[trigger warning: sexual abuse, rape]
At this point, I’m used to it. I’m used to being a survivor— at least, as comfortable as I could be considering all the years of fucked up memories. I’ve dealt with this for most of my life, whereas other people haven’t. For a lot of non-survivors, the truth of my childhood would be one of only a handful of moments when they were actually aware of such problems, if ever.
It’s like when you’re in the middle of a meeting or a class, and that one huge wasp flies into the room and starts circling heads, refusing to go away— people can’t help but stare at impending doom. Some will subconsciously hold their breaths and stay as still as possible to reduce unwanted attention. Others will laugh, or cough, or fidget as they fail to focus on the lecture. And some just sit there, not knowing what to do, as they stare into a void and pretend they don’t exist.

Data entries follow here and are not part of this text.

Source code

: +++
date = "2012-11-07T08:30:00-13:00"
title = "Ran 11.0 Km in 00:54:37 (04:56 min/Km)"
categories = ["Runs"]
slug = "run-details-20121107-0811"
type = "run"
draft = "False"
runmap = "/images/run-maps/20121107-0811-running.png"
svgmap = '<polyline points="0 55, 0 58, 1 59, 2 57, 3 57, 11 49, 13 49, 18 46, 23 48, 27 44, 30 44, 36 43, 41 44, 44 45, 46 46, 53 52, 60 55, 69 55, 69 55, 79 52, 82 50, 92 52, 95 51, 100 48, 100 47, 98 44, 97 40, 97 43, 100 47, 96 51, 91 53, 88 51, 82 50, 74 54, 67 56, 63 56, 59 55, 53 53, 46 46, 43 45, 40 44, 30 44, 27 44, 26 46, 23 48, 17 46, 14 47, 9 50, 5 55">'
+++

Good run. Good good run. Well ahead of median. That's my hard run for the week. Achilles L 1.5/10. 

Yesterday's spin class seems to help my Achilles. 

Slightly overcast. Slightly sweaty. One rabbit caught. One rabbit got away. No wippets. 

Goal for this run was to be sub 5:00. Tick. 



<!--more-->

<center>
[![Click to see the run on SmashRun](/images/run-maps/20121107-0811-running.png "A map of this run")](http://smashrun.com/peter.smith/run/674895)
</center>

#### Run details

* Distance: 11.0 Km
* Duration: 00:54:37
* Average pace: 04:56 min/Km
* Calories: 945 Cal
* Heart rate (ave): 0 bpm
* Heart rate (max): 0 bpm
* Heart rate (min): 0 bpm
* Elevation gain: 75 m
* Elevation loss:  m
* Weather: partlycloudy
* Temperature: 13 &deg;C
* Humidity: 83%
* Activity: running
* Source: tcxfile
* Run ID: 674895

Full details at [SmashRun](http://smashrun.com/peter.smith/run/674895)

That’s what we do to other people— I don’t know if it’s a good thing or a bad thing, but it’s there. With just a few words, I could mentally and emotionally vacate a room. I want to laugh at the concept of having this reluctant power, but it’s more sobering and melancholy than anything.
Survivors are symbols of impending doom, of collapse in society and the bursting of safe little bubbles. We are the harbinger of discomfort. We make people aware of how fragile their tiny lives really are. More Reasons You Shouldn’t Fuck Kids: Reason #134: We make people uncomfortable (via fromonesurvivortoanother)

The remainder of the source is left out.